1983: THE ORIGINAL BIG 4 - METALLICA, EXCITER, RAVEN & ANVIL
May 19, 2016, 2 years ago
It's been more than thirty years, and with time, there comes some revisionist oral history, but the metal explosion of the early '80s had a profound impact on the music we all love. Today, everyone knows the vaunted Big 4, but in reality, they were not always contemporaries. In fact, a case can be made that initially, as early as 1983, there were already four serious candidates, all hailed as innovators, separating themselves from the pack: Metallica, Exciter, Raven and Anvil. Quite a different Big 4 than is bandied about these days!

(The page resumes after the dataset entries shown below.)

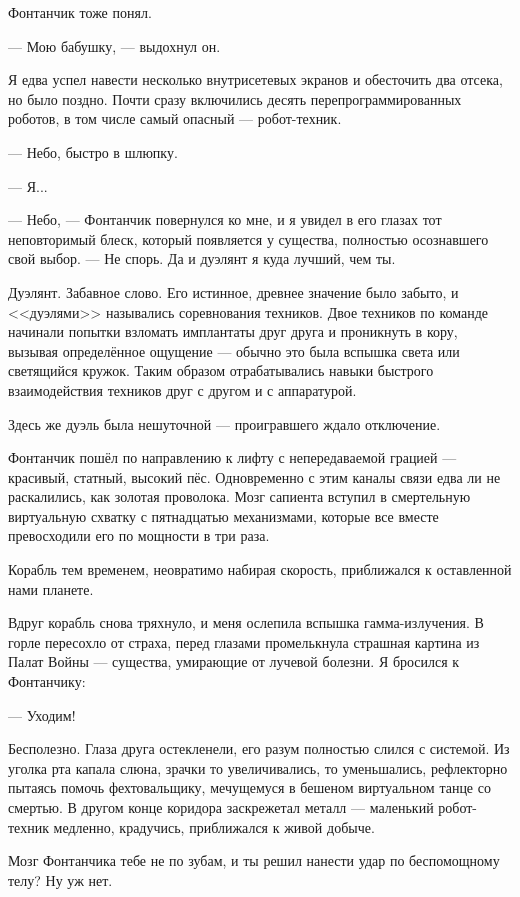 Фонтанчик тоже понял.

--- Мою бабушку, --- выдохнул он.

Я едва успел навести несколько внутрисетевых экранов и обесточить два отсека, но было поздно.
Почти сразу включились десять перепрограммированных роботов, в том числе самый опасный --- робот-техник.

--- Небо, быстро в шлюпку.

--- Я...

--- Небо, --- Фонтанчик повернулся ко мне, и я увидел в его глазах тот неповторимый блеск, который появляется у существа, полностью осознавшего свой выбор.
--- Не спорь.
Да и дуэлянт я куда лучший, чем ты.

Дуэлянт.
Забавное слово.
Его истинное, древнее значение было забыто, и <<дуэлями>> назывались соревнования техников.
Двое техников по команде начинали попытки взломать имплантаты друг друга и проникнуть в кору, вызывая определённое ощущение --- обычно это была вспышка света или светящийся кружок.
Таким образом отрабатывались навыки быстрого взаимодействия техников друг с другом и с аппаратурой.

Здесь же дуэль была нешуточной --- проигравшего ждало отключение.

Фонтанчик пошёл по направлению к лифту с непередаваемой грацией --- красивый, статный, высокий пёс.
Одновременно с этим каналы связи едва ли не раскалились, как золотая проволока.
Мозг сапиента вступил в смертельную виртуальную схватку с пятнадцатью механизмами, которые все вместе превосходили его по мощности в три раза.

Корабль тем временем, неовратимо набирая скорость, приближался к оставленной нами планете.

Вдруг корабль снова тряхнуло, и меня ослепила вспышка гамма-излучения.
В горле пересохло от страха, перед глазами промелькнула страшная картина из Палат Войны --- существа, умирающие от лучевой болезни.
Я бросился к Фонтанчику:

--- Уходим!

Бесполезно.
Глаза друга остекленели, его разум полностью слился с системой.
Из уголка рта капала слюна, зрачки то увеличивались, то уменьшались, рефлекторно пытаясь помочь фехтовальщику, мечущемуся в бешеном виртуальном танце со смертью.
В другом конце коридора заскрежетал металл --- маленький робот-техник медленно, крадучись, приближался к живой добыче.

Мозг Фонтанчика тебе не по зубам, и ты решил нанести удар по беспомощному телу?
Ну уж нет.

Really quite different scenarios, each one. Metallica's history has been rehashed countless times in print and on the big screen. The Exciter debut, Heavy Metal Maniac, was issued through Mike Varney's Shrapnel label, predominately a home to solo guitarists. However, the raw sound and drummer Dan Beehler's banshee vocals caught the ear of Jon Zazula's fledgling Megaforce Records and soon the Canucks were following countrymen Anvil down to the Tri-State area for concerts in and around New Jersey. Speaking of Lips and Co., Anvil, signed to Attic, were media darlings overseas and had played England before touring the States for Metal On Metal. By '84, they'd visit both Europe and Japan, then earn opening slots for Aerosmith (who were at a down point in their career; minus guitarist Brad Whitford and Joe Perry). Things appeared bright.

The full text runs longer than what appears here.